= Supplied records =
↓

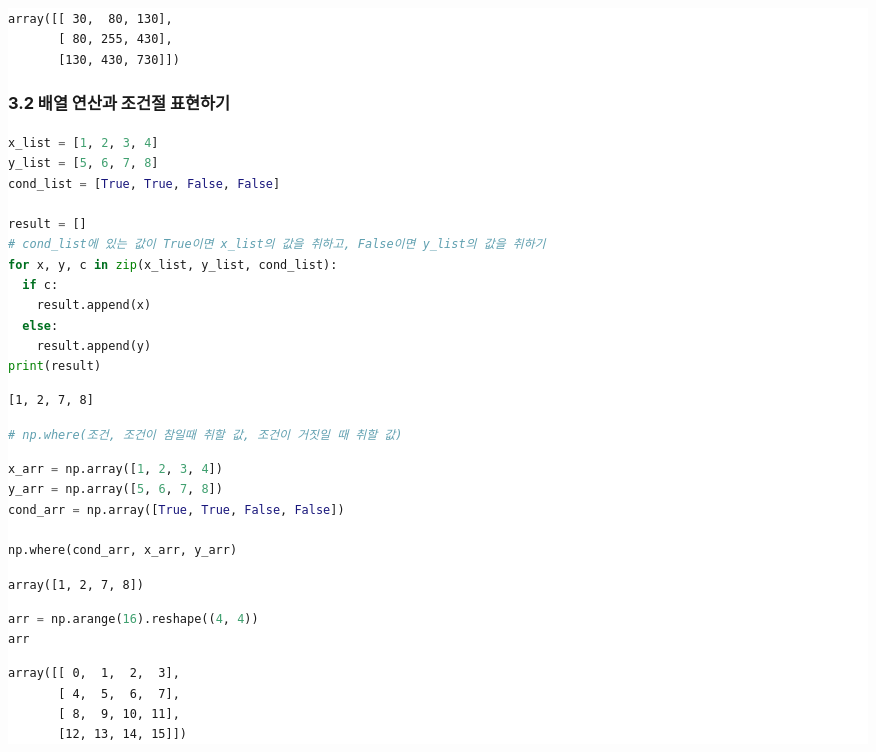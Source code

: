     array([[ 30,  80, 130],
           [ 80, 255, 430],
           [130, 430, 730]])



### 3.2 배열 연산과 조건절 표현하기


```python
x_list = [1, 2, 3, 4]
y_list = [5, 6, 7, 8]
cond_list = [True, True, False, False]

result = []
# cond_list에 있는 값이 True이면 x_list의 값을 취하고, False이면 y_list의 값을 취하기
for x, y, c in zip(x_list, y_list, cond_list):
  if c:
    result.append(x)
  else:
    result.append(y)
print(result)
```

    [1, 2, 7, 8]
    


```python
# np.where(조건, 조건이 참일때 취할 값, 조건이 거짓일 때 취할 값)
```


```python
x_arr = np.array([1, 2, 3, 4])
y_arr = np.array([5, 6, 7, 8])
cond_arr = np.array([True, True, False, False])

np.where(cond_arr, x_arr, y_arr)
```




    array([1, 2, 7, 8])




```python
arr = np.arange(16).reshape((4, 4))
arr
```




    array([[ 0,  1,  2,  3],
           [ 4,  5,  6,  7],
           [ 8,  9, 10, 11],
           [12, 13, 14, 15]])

↑
↓

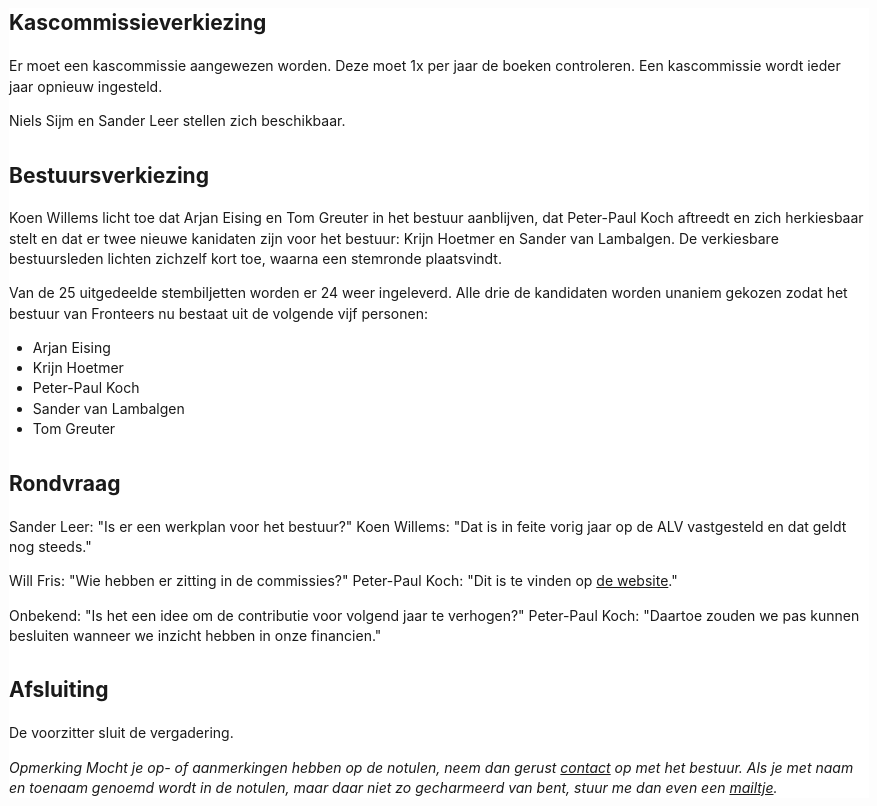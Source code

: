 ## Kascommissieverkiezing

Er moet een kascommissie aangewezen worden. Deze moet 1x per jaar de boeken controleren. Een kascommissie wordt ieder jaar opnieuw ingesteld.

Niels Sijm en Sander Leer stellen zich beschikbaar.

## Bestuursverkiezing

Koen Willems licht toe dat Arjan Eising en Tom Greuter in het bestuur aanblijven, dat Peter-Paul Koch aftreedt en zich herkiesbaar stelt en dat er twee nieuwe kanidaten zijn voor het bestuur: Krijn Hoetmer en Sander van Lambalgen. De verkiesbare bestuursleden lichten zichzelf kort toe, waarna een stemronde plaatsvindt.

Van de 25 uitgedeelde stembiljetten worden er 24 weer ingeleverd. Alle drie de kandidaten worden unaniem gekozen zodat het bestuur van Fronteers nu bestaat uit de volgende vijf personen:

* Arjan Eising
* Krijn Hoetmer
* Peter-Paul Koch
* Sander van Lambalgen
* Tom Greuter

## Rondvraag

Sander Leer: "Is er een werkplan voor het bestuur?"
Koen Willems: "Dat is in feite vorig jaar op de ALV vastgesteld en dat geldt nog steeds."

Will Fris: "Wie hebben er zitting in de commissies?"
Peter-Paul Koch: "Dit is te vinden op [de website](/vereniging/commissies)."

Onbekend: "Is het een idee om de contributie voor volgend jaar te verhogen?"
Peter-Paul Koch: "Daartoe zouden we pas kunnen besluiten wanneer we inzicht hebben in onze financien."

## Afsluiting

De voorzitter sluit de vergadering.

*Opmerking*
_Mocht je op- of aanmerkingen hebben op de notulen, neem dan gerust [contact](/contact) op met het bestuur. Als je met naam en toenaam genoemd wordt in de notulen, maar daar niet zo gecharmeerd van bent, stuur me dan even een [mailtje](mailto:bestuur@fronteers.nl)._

↑

= Activity =
Would you please filter the lines above and copy every one that includes "Arjan"?

= Answer to the problem =
Koen Willems licht toe dat Arjan Eising en Tom Greuter in het bestuur aanblijven, dat Peter-Paul Koch aftreedt en zich herkiesbaar stelt en dat er twee nieuwe kanidaten zijn voor het bestuur: Krijn Hoetmer en Sander van Lambalgen. De verkiesbare bestuursleden lichten zichzelf kort toe, waarna een stemronde plaatsvindt.
* Arjan Eising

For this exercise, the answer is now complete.